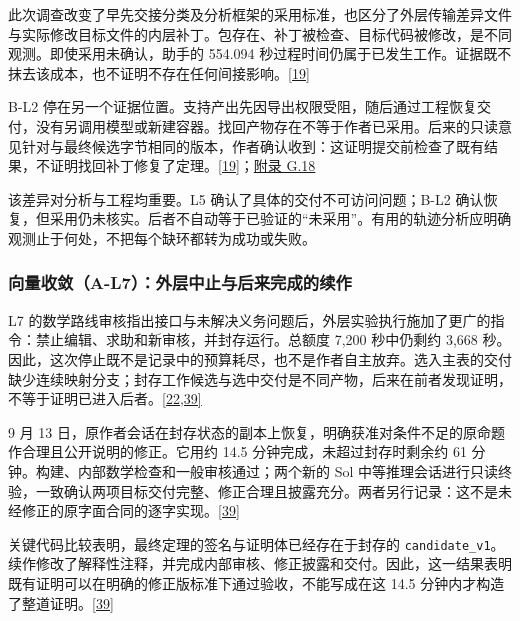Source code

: 此次调查改变了早先交接分类及分析框架的采用标准，也区分了外层传输差异文件与实际修改目标文件的内层补丁。包存在、补丁被检查、目标代码被修改，是不同观测。即使采用未确认，助手的 554.094 秒过程时间仍属于已发生工作。证据既不抹去该成本，也不证明不存在任何间接影响。\href{zh.pdf\#ref-19}{\mbox{[19]}}

B-L2 停在另一个证据位置。支持产出先因导出权限受阻，随后通过工程恢复交付，没有另调用模型或新建容器。找回产物存在不等于作者已采用。后来的只读意见针对与最终候选字节相同的版本，作者确认收到：这证明提交前检查了既有结果，不证明找回补丁修复了定理。\href{zh.pdf\#ref-19}{\mbox{[19]}}；\href{zh-appendix.pdf\#g18}{附录 G.18}

该差异对分析与工程均重要。L5 确认了具体的交付不可访问问题；B-L2 确认恢复，但采用仍未核实。后者不自动等于已验证的“未采用”。有用的轨迹分析应明确观测止于何处，不把每个缺环都转为成功或失败。

\subsubsection[向量收敛（A-L7）：外层中止与后来完成的续作]{\texorpdfstring{\protect\hypertarget{r2-6}{}向量收敛（A-L7）：外层中止与后来完成的续作}{向量收敛（A-L7）：外层中止与后来完成的续作}}
L7 的数学路线审核指出接口与未解决义务问题后，外层实验执行施加了更广的指令：禁止编辑、求助和新审核，并封存运行。总额度 7,200 秒中仍剩约 3,668 秒。因此，这次停止既不是记录中的预算耗尽，也不是作者自主放弃。选入主表的交付缺少连续映射分支；封存工作候选与选中交付是不同产物，后来在前者发现证明，不等于证明已进入后者。\href{zh.pdf\#ref-22}{\mbox{[22,39]}}

9 月 13 日，原作者会话在封存状态的副本上恢复，明确获准对条件不足的原命题作合理且公开说明的修正。它用约 14.5 分钟完成，未超过封存时剩余约 61 分钟。构建、内部数学检查和一般审核通过；两个新的 Sol 中等推理会话进行只读终验，一致确认两项目标交付完整、修正合理且披露充分。两者另行记录：这不是未经修正的原字面合同的逐字实现。\href{zh.pdf\#ref-39}{\mbox{[39]}}

关键代码比较表明，最终定理的签名与证明体已经存在于封存的 \nolinkurl{candidate_v1}。续作修改了解释性注释，并完成内部审核、修正披露和交付。因此，这一结果表明既有证明可以在明确的修正版标准下通过验收，不能写成在这 14.5 分钟内才构造了整道证明。\href{zh.pdf\#ref-39}{\mbox{[39]}}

******

**What is needed:** A faithful copy of every record is needed here. Leave the images out of it.

**Written solution:**
Source code

: 此次调查改变了早先交接分类及分析框架的采用标准，也区分了外层传输差异文件与实际修改目标文件的内层补丁。包存在、补丁被检查、目标代码被修改，是不同观测。即使采用未确认，助手的 554.094 秒过程时间仍属于已发生工作。证据既不抹去该成本，也不证明不存在任何间接影响。\href{zh.pdf\#ref-19}{\mbox{[19]}}

B-L2 停在另一个证据位置。支持产出先因导出权限受阻，随后通过工程恢复交付，没有另调用模型或新建容器。找回产物存在不等于作者已采用。后来的只读意见针对与最终候选字节相同的版本，作者确认收到：这证明提交前检查了既有结果，不证明找回补丁修复了定理。\href{zh.pdf\#ref-19}{\mbox{[19]}}；\href{zh-appendix.pdf\#g18}{附录 G.18}

该差异对分析与工程均重要。L5 确认了具体的交付不可访问问题；B-L2 确认恢复，但采用仍未核实。后者不自动等于已验证的“未采用”。有用的轨迹分析应明确观测止于何处，不把每个缺环都转为成功或失败。

\subsubsection[向量收敛（A-L7）：外层中止与后来完成的续作]{\texorpdfstring{\protect\hypertarget{r2-6}{}向量收敛（A-L7）：外层中止与后来完成的续作}{向量收敛（A-L7）：外层中止与后来完成的续作}}
L7 的数学路线审核指出接口与未解决义务问题后，外层实验执行施加了更广的指令：禁止编辑、求助和新审核，并封存运行。总额度 7,200 秒中仍剩约 3,668 秒。因此，这次停止既不是记录中的预算耗尽，也不是作者自主放弃。选入主表的交付缺少连续映射分支；封存工作候选与选中交付是不同产物，后来在前者发现证明，不等于证明已进入后者。\href{zh.pdf\#ref-22}{\mbox{[22,39]}}

9 月 13 日，原作者会话在封存状态的副本上恢复，明确获准对条件不足的原命题作合理且公开说明的修正。它用约 14.5 分钟完成，未超过封存时剩余约 61 分钟。构建、内部数学检查和一般审核通过；两个新的 Sol 中等推理会话进行只读终验，一致确认两项目标交付完整、修正合理且披露充分。两者另行记录：这不是未经修正的原字面合同的逐字实现。\href{zh.pdf\#ref-39}{\mbox{[39]}}

关键代码比较表明，最终定理的签名与证明体已经存在于封存的 \nolinkurl{candidate_v1}。续作修改了解释性注释，并完成内部审核、修正披露和交付。因此，这一结果表明既有证明可以在明确的修正版标准下通过验收，不能写成在这 14.5 分钟内才构造了整道证明。\href{zh.pdf\#ref-39}{\mbox{[39]}}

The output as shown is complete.